Sunday liquor fails in city of Paynesville

This article submitted by Linda Stelling on 11/15/00.

The proposal to allow liquor to be served on Sundays in the city of Paynesville failed by a margin of 26 votes.

This was the first time the question had been but before the city of Paynesville voters.

There were 534 voters opposed to businesses being able to serve liquor on Sunday and 508 in favor.

Pastor Ric Koehn of the Grace United Methodist Church was surprised at the closeness of the vote but he was very glad it did not pass.

"If our only concern as a community is economics, how much money do we lose because liquor cannot be sold on Sunday, then we have some major problems," Koehn said. "This community will survive without Sunday liquor sales. In fact, it might be blessed in ways that we can never fully appreciate," he added.

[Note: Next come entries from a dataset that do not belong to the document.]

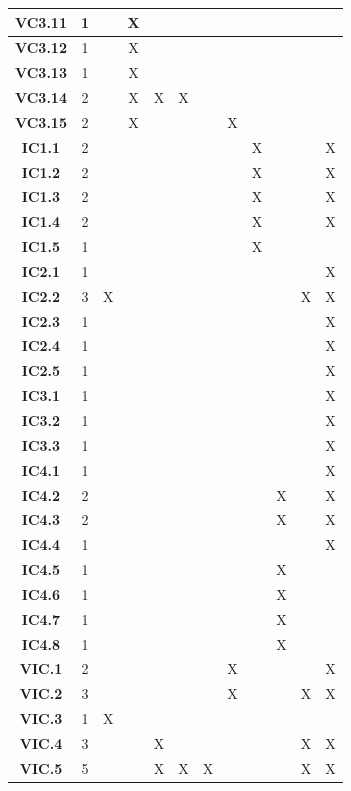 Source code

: \documentclass [10pt]{article}
\begin{document}
\begin{center}
\begin{tabularx} {.88\textwidth} {|c|c|c|c|c|c|c|c|c|c|c|c|}
 \textbf{VC3.11} &1& & X& & & &  & & & &    \\ \hline
 \textbf{VC3.12} &1& & X& & & &  & & & &     \\ \hline
 \textbf{VC3.13} &1& & X& & & &  & & & &     \\ \hline
 \textbf{VC3.14} &2& & X& X& X& &  & & & &     \\ \hline
 \textbf{VC3.15} &2& & X& & & &  X& & & &     \\ \hline
 \textbf{IC1.1}  &2 & & & & & & &  X  & & & X \\ \hline
 \textbf{IC1.2}  &2& && & & & &  X& &  & X  \\ \hline 
 \textbf{IC1.3}  &2& & & & & & &  X & & & X  \\ \hline 
 \textbf{IC1.4}  &2& & & & & & &  X & & & X  \\ \hline 
 \textbf{IC1.5}  &1& & & & & & &  X & & &   \\ \hline 
 \textbf{IC2.1}  &1 & & & & & & &  & & & X \\ \hline
 \textbf{IC2.2}  &3& X& & & & & &  & &X & X  \\ \hline 
 \textbf{IC2.3}  &1& & & & & & & &  & & X  \\ \hline 
 \textbf{IC2.4}  &1& & & & & & & &  & & X  \\ \hline 
 \textbf{IC2.5}  &1& & & & & & & &  & & X  \\ \hline 
 \textbf{IC3.1}  &1 & & & & & & &  & & & X \\ \hline
 \textbf{IC3.2}  &1& & & & & &  & & & & X  \\ \hline 
 \textbf{IC3.3}  &1& & & & &  & & & & & X  \\ \hline
  \textbf{IC4.1} &1& & & & &  & & & & & X  \\ \hline
 \textbf{IC4.2}  &2& & & & &  & & & X & & X  \\ \hline
 \textbf{IC4.3}  &2& & & & &  & & & X & & X  \\ \hline
 \textbf{IC4.4}  &1& & & & &  & & & & & X  \\ \hline
 \textbf{IC4.5}  &1& & & & &  & & & X & & \\  \hline
 \textbf{IC4.6}  &1& & & & &  & & & X & &   \\ \hline
 \textbf{IC4.7}  &1& & & & &  & & & X & &   \\ \hline
 \textbf{IC4.8}  &1& & & & &  & & & X & &   \\ \hline
 \textbf{VIC.1}  &2& & & & &  & X& & & & X  \\ \hline
 \textbf{VIC.2}  &3& & & &  & & X& & & X& X  \\ \hline
 \textbf{VIC.3}  &1& X& & &  & & & & & &   \\ \hline
 \textbf{VIC.4}  &3& & & X& & & & &  & X& X  \\ \hline
 \textbf{VIC.5}  &5& & & X& X& X& &  & & X& X  \\ \hline


\end{tabularx}
\end{center}
\end{document}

Pastor Lonnie Gleitz of Crystal Hills Assembly said the Paynesville Minis-terial Association strongly opposed Sunday liquor sales.

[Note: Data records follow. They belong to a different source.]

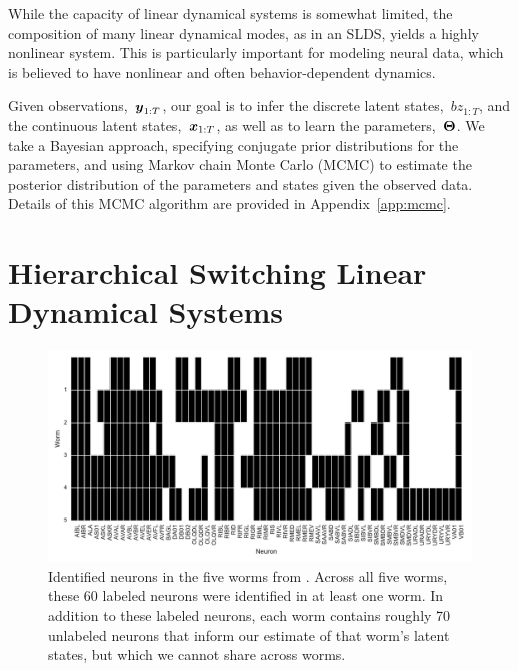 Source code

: \documentclass{article}
\begin{document}
While the capacity of linear dynamical systems is somewhat limited,
the composition of many linear dynamical modes, as in an SLDS, yields
a highly nonlinear system. This is particularly important for modeling
neural data, which is believed to have nonlinear and often behavior-dependent
dynamics.

Given observations,~$\boldsymbol{y}_{1:T}$, our goal is to infer the discrete
latent states,~$bz_{1:T}$, and the continuous latent states,~$\boldsymbol{x}_{1:T}$,
as well as to learn the parameters,~$\boldsymbol{\Theta}$.  We take a Bayesian
approach, specifying conjugate prior distributions for the parameters,
and using Markov chain Monte Carlo (MCMC) to estimate the posterior
distribution of the parameters and states given the observed data.
Details of this MCMC algorithm are provided in Appendix~\ref{app:mcmc}.



\section{Hierarchical Switching Linear Dynamical Systems}
\label{sec:hslds}

\begin{figure}[t]
\centering%
\includegraphics[width=5.5in]{identified_neurons.pdf} 
\caption{Identified neurons in the five worms from \citet{kato2015global}.
  Across all five worms, these 60 labeled neurons were identified in at
  least one worm. In addition to these labeled neurons,
  each worm contains roughly 70 unlabeled neurons that inform our
  estimate of that worm's latent states, but which we cannot share
  across worms. }
\label{fig:identified_neurons}
\end{figure}
\end{document}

"I'm happy it did not pass. If people want to drink on Sunday, they can drink at home," Gleitz said. Families are distracted with so much stuff that parents should be spending quality time with their children on Sundays, he added.

"I believe there was a strong interest in the issue," said Doris Wendlandt, owner of Queen Bee's Bar and Grill who asked the city council for the referendum.

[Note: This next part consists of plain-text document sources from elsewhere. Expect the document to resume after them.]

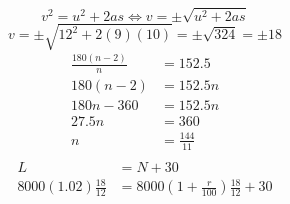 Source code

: \documentclass[]{article}
\begin{document}
\[v^2=u^2+2as\iff v=\pm\sqrt{u^2+2as}\]
\[v=\pm\sqrt{12^2+2(9)(10)}=\pm\sqrt{324}=\pm18\]
\[\begin{aligned}
    \frac{180(n-2)}n&=152.5\\
    180(n-2)&=152.5n\\
    180n-360&=152.5n\\
    27.5n&=360\\
    n&=\frac{144}{11}\\
\end{aligned}\]
\[\begin{aligned}
    L&=N+30\\
    8000(1.02)\frac{18}{12}&=8000\left(1+\frac{r}{100}\right)\frac{18}{12}+30\\
\end{aligned}\]
\end{document}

The voter turnout was fantastic, she added. Despite the votes failure, Wendlandt was happy to see so many show up to vote on the issue.

Wendlandt feels the community needs to work together to keep people shopping and doing business in Paynesville. "If Paynesville cannot provide what they want, people will drive to another town where it is available," Wendlandt said.

Lucy Hoppe, bar manager at the Paynesville American Legion, was also surprised at the closeness of the vote.

Hoppe would like to have the option to be open on Sunday. "It really doesn't affect us. The Legion would not have the regular bar open. But it would be nice to use the bar for anniversary or special occasion parties in the banquet room," she added.

Being in the food business, Wendlandt has considered being open Sundays, but doesn't feel it is feasible at this time. Wendlandt is considering asking the council to put the question to a vote again.

According to state law, a city can vote on the Sunday liquor issue every six months.